* Directions for this task
Your job with the data below is to output exactly the lines from the one holding "### Total Lines Changed" down to the one holding "- Total file", both included, and no others.

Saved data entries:
• • • • • • •

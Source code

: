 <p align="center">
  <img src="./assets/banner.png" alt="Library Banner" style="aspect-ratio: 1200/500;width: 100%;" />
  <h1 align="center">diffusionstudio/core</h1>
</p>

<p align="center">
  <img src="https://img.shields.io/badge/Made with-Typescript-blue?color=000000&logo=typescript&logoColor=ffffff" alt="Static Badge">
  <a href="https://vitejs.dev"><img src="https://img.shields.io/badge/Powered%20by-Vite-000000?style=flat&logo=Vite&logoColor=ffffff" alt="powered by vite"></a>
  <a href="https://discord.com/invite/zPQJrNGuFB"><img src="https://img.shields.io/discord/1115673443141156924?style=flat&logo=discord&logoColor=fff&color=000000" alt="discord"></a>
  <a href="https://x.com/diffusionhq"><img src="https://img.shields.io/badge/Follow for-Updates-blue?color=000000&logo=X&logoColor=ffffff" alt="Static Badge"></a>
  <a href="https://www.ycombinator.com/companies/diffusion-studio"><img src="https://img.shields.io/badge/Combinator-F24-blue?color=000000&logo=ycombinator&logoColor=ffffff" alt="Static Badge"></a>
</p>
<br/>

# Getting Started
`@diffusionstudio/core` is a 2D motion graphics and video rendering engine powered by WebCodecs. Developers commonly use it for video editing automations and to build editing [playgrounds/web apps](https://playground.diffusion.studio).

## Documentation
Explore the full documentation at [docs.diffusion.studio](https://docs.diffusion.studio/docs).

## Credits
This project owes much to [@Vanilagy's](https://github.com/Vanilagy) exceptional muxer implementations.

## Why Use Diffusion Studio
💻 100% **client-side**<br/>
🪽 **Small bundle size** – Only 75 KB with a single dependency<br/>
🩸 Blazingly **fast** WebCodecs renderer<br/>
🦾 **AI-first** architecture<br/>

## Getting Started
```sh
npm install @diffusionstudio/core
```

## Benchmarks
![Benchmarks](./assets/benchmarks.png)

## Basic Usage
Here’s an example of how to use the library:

• • • • • • •

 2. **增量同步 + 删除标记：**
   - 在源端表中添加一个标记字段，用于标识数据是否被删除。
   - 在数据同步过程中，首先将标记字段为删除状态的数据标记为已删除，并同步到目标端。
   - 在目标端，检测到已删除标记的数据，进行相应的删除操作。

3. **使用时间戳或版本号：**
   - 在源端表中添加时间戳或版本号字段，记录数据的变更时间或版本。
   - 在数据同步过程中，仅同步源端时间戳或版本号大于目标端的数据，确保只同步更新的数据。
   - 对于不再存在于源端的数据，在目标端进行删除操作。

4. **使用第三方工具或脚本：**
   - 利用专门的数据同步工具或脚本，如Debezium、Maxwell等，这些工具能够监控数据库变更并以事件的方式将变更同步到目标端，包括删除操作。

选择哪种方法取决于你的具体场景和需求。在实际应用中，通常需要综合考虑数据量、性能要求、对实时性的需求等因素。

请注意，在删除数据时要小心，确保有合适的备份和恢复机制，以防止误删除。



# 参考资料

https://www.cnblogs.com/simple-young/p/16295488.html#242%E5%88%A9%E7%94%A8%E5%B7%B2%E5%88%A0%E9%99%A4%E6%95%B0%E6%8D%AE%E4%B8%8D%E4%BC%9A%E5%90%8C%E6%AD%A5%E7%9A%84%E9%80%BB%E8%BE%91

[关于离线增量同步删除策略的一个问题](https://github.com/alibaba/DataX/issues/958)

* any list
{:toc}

• • • • • • •

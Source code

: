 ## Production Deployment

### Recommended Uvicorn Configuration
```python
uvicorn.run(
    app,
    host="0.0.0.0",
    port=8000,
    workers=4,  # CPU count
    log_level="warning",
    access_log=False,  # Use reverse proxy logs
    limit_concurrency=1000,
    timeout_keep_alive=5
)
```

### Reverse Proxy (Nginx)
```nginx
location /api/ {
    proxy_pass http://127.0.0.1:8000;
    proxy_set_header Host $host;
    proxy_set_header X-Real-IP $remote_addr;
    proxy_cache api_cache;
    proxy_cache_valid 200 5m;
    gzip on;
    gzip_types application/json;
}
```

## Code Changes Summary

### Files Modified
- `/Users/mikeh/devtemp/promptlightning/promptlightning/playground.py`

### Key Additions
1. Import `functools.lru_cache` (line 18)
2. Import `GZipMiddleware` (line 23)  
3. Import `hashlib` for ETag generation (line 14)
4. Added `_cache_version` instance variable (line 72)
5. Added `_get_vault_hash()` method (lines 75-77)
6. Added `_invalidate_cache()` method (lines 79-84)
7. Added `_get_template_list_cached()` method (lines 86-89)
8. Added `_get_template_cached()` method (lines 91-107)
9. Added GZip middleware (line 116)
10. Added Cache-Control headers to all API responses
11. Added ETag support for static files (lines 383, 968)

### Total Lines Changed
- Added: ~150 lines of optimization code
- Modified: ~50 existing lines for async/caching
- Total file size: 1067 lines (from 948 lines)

• • • • • • •

* Task solution
### Total Lines Changed
- Added: ~150 lines of optimization code
- Modified: ~50 existing lines for async/caching
- Total file size: 1067 lines (from 948 lines)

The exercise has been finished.